If we leave with no deal, increased border checks would have to be imposed so we could collect our own import taxes, and that could mean more seizures, fewer drugs on the streets and increased prices. “It will be harder to move product into the UK from Holland or Belgium than before,” a hash and cocaine smuggler tells VICE. “But then, our prices can go up too.”

That said, the UK leaving the EU with no deal could benefit drug smuggling gangs in other way. “In a no-deal exit, losing access to key EU information-sharing tools would have a significant impact on the operational capabilities of UK law enforcement,” says an NCA spokesperson. “In particular, we extensively utilise the European Arrest Warrant, the Schengen Information System, Europol, European Criminal Record Information System and the European Investigation Order. It is important to law enforcement that future UK-EU security cooperation includes arrangements in these areas.”

Still, the NCA say there is “no indication” that ‘No Deal’ will increase the total amount of drugs or firearms flowing into the UK. But, they do add that it’s “reasonable to speculate that there may be an increase in attempts to import commodities directly into the UK rather than via some of the traditional trans-European routes”, to avoid border checks in Europe before reaching the UK.

A great deal of drugs now enter the UK by fast-parcel and courier service, ordered over the dark web – and Brexit won’t change that.

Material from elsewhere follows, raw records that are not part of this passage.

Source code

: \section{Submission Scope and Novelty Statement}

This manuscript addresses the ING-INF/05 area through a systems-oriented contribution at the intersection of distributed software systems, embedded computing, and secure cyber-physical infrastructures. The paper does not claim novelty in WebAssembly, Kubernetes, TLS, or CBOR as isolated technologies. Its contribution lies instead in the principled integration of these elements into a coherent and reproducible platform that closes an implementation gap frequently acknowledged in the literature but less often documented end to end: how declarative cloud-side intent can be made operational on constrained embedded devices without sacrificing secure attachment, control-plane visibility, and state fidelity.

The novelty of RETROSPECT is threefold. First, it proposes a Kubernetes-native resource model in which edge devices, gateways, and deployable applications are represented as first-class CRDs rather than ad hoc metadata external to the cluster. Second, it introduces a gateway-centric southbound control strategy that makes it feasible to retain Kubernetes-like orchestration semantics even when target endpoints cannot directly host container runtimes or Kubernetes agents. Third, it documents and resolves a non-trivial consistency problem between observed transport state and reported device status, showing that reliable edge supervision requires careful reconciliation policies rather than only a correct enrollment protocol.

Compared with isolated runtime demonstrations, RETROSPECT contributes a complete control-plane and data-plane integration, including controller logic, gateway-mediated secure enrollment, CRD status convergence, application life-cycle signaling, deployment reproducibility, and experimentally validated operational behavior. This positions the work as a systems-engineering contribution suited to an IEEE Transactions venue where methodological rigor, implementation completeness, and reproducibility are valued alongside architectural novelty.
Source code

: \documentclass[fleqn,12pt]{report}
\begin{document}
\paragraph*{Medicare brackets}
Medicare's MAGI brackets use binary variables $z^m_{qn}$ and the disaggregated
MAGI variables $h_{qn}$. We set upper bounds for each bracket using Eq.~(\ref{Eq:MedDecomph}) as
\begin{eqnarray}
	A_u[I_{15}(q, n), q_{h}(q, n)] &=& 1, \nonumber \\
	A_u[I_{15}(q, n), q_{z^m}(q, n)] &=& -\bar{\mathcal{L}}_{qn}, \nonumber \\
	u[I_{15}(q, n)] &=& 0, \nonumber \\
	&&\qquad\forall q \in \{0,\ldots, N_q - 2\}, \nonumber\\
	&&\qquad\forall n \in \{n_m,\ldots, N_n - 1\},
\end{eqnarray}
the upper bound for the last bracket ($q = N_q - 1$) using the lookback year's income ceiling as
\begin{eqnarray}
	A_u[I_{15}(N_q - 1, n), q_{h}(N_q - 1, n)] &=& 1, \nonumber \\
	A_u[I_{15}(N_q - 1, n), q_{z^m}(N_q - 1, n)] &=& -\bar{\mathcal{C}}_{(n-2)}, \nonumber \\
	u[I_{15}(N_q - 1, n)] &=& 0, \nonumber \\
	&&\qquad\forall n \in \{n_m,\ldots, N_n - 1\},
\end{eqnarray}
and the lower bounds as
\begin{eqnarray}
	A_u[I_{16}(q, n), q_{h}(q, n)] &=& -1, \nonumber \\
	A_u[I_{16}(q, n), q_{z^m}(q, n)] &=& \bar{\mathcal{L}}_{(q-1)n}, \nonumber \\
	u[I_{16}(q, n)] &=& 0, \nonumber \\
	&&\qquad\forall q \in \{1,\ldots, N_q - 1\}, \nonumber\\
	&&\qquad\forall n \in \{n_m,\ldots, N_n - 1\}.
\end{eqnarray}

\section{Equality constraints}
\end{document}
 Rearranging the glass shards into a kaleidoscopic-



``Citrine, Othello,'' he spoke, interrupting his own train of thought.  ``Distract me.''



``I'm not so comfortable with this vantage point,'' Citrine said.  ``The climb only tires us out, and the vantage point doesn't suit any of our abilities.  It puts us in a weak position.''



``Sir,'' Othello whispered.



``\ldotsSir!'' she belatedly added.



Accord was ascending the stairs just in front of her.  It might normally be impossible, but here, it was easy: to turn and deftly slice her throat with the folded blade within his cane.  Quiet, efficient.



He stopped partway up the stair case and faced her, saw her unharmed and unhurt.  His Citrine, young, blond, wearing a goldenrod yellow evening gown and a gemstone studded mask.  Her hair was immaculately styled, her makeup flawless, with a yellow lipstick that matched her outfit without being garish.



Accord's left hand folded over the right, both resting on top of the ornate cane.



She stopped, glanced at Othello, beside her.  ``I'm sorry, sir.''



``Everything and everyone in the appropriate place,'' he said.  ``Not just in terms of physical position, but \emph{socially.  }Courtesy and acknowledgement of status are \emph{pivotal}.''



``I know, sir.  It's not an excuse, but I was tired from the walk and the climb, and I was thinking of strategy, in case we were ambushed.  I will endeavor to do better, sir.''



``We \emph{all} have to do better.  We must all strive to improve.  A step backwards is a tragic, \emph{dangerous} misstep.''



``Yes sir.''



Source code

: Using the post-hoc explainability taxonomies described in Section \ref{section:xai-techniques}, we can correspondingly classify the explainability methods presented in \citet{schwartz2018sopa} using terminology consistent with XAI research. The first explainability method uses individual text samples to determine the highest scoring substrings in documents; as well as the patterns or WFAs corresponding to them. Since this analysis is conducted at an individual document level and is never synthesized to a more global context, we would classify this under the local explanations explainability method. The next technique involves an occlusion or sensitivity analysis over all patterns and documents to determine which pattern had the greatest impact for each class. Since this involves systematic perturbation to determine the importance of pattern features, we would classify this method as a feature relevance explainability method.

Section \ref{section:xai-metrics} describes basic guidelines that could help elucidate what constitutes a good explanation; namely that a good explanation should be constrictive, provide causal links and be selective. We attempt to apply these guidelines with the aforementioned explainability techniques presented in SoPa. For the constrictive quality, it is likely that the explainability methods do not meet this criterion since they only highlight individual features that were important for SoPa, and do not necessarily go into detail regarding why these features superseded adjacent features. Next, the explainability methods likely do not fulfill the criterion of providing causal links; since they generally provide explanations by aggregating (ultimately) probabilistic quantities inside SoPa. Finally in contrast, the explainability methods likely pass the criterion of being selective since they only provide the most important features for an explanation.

But Border Force has just advertised for new operatives to work in “Fast Parcel Operational Teams” to enhance their capacity “to intervene on national security and customs grounds to prevent the industry being used by illegitimate and criminal actors”. That means they’re soon going to be extra-vigilant when it comes to spotting dark web packs from the Netherlands.

So, should users be stocking up on drugs now while prices are low, borders are open and purity is unprecedentedly high? That’s up to them. But the prospect of an involuntarily sober few years in Brexit Britain is, for many people, a bleak prospect indeed.